出所:マーク・ファーバー博士の月刊マーケットレポート(パンローリング)

 先進国経済はみんな日本化(ジャパナイゼーション)している可能性がある。すなわち、低インフレ局面の長期化だ。ローレンス・サマーズは「バブルがないと経済はマイナスの自然利子率に陥ってしまう」と述べているが、こうした長期停滞の考え方はMITコンセンサスと呼ばれ、現在の中央銀行の政策のメインストリームを形成している。物価も賃金も上がらないが資産価格だけは青天井という現在の状況は時代のあだ花なのかもしれない。

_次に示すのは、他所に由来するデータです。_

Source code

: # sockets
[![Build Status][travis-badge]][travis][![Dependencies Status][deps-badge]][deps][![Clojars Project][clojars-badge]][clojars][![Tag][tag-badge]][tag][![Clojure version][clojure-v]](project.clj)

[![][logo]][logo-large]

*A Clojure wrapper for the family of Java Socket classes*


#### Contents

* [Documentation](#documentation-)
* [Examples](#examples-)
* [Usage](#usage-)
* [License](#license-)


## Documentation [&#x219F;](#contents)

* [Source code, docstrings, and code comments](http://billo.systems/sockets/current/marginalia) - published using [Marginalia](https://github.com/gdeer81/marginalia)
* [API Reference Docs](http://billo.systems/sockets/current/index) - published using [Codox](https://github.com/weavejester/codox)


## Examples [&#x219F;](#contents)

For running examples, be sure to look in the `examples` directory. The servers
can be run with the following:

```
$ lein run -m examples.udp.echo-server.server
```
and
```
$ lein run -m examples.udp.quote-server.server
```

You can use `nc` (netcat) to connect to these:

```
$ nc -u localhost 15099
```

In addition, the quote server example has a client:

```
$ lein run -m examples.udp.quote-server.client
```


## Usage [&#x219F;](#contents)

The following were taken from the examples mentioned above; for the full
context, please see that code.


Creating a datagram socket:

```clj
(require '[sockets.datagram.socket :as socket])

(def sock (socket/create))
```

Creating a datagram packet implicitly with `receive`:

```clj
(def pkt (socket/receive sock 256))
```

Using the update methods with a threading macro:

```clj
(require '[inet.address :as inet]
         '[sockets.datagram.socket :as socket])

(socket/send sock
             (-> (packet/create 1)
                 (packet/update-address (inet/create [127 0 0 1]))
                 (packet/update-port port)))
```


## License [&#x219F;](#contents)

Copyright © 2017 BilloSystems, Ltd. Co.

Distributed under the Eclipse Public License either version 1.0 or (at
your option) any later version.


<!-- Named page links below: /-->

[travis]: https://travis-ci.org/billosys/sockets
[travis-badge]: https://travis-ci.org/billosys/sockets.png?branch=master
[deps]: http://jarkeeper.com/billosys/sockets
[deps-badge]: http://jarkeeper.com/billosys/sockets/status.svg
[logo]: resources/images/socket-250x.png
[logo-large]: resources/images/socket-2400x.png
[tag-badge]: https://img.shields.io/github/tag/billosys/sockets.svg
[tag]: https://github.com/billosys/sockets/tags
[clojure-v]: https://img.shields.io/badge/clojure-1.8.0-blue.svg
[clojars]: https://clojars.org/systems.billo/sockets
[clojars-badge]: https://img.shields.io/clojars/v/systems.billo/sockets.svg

 しかし、歴史をみればわかるが、このバブル相場の終わりは必ず「インフレ」である。グローバリゼーションの崩壊とQEインフィニティ(無限大量的緩和)はその萌芽であるが、最終的には「金融抑圧」(政府が膨張した債務の一部を、非常に低い金利でファイナンスできる状況を作り上げること。 単純化すると、高インフレ+人為的低金利で、政府債務の棒引き・実質的な借金返済を図ること。)では済まず、将来的に戦争(経済学的には国家最大の公共事業)になる可能性がある。